Martinez v 560-568 Audubon Realty LLC |
2021 NY Slip Op 04277 |
Decided on July 08, 2021 |
Appellate Division, First Department |
Published by New York State Law Reporting Bureau pursuant to Judiciary Law § 431. |
This opinion is uncorrected and subject to revision before publication in the Official Reports. |
Decided and Entered: July 08, 2021
Before: Manzanet-Daniels, J.P., Webber, Singh, Kennedy, JJ.
Index No. 156118/16 Appeal No. 14181 Case No. 2020-03565
v
560-568 Audubon Realty LLC et al., Defendants-Respondents.
Manuel D. Gomez, New York, for appellant.
Order, Supreme Court, New York County (Margaret A. Chan, J.), entered September 18, 2019, which granted defendants' motion for summary judgment dismissing the complaint and denied plaintiff's cross motion for summary judgment, unanimously modified, on the law, to deny defendants' motion, and otherwise affirmed, without costs.
Defendants established prima facie entitlement to judgment as a matter of law by demonstrating that they neither created nor had actual or constructive notice of the crack at the edge of the marble step where plaintiff fell. Defendants submitted the testimony of plaintiff, the property manager, and the member of the owner that they had never seen the crack before the accident, and the testimony of defendants' member that it would have been repaired if discovered (see e.g. Rosario v Prana Nine Props., 143 AD3d 409, 410 [1st Dept 2016]).

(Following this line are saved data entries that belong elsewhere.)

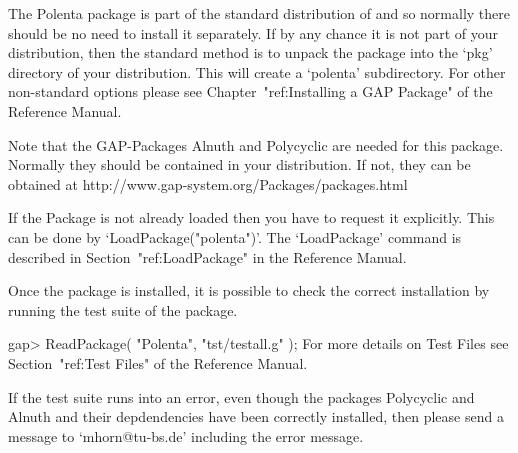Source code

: 
\null

The Polenta package is part of the standard distribution of {\GAP} and
so normally there should be no need to install it separately.
If by any chance it is not part of your {\GAP} distribution, then 
the standard method is to unpack	 the package into the `pkg'
directory  of your {\GAP} distribution.  This will create a `polenta'
subdirectory. 
For other non-standard options please see  Chapter~"ref:Installing a
GAP Package" of the {\GAP} Reference Manual.

Note that the GAP-Packages Alnuth and Polycyclic are needed for this package.
Normally they should be contained in your distribution. If not, 
they can be obtained at
\begintt
               http://www.gap-system.org/Packages/packages.html             

\endtt




\null

If the {\Polenta} Package is not already loaded 
then you have to request it explicitly. 
This  can be 
done by `LoadPackage("polenta")'.
The `LoadPackage' command is described in Section~"ref:LoadPackage"
in the {\GAP} Reference Manual.


    Once the package is installed, it is possible to check the correct
    installation by running the test suite of the package.

\beginexample
    gap> ReadPackage( "Polenta", "tst/testall.g" );
\endexample
    For more details on  Test Files see 
    Section~"ref:Test Files" of the 
    {\GAP} Reference Manual.

    If the test suite runs into an error, even though the packages
    Polycyclic and 
    Alnuth  and  their depdendencies
    have been correctly installed, then please send a message
    to `mhorn@tu-bs.de' including the error message.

In opposition, plaintiff raised a triable issue of fact. Although the court properly declined to consider the affidavit of the notice witness who was not produced or identified until after defendants' motion for summary judgment was filed (see Matas v Clark & Wilkins Indus., Inc., 61 AD3d 582, 583 [1st Dept 2009], lv denied 13 NY3d 703 [2009]), the affidavit of plaintiff's expert and the photographic evidence were sufficient to raise an issue of fact as to constructive notice. The expert opined that the condition depicted in the photographs violated the Building Code and that the step was worn for several years prior to the accident. Furthermore, the photographs depicted a condition that a jury might find was present for a sufficient time for defendants to have discovered and remedied it (see Kings v City Bay Plaza, Inc., 118 AD3d 476, 476 [1st Dept 2014]).
Plaintiff's cross motion was properly denied because the record revealed issues of fact. THIS CONSTITUTES THE DECISION AND ORDER
OF THE SUPREME COURT, APPELLATE DIVISION, FIRST DEPARTMENT.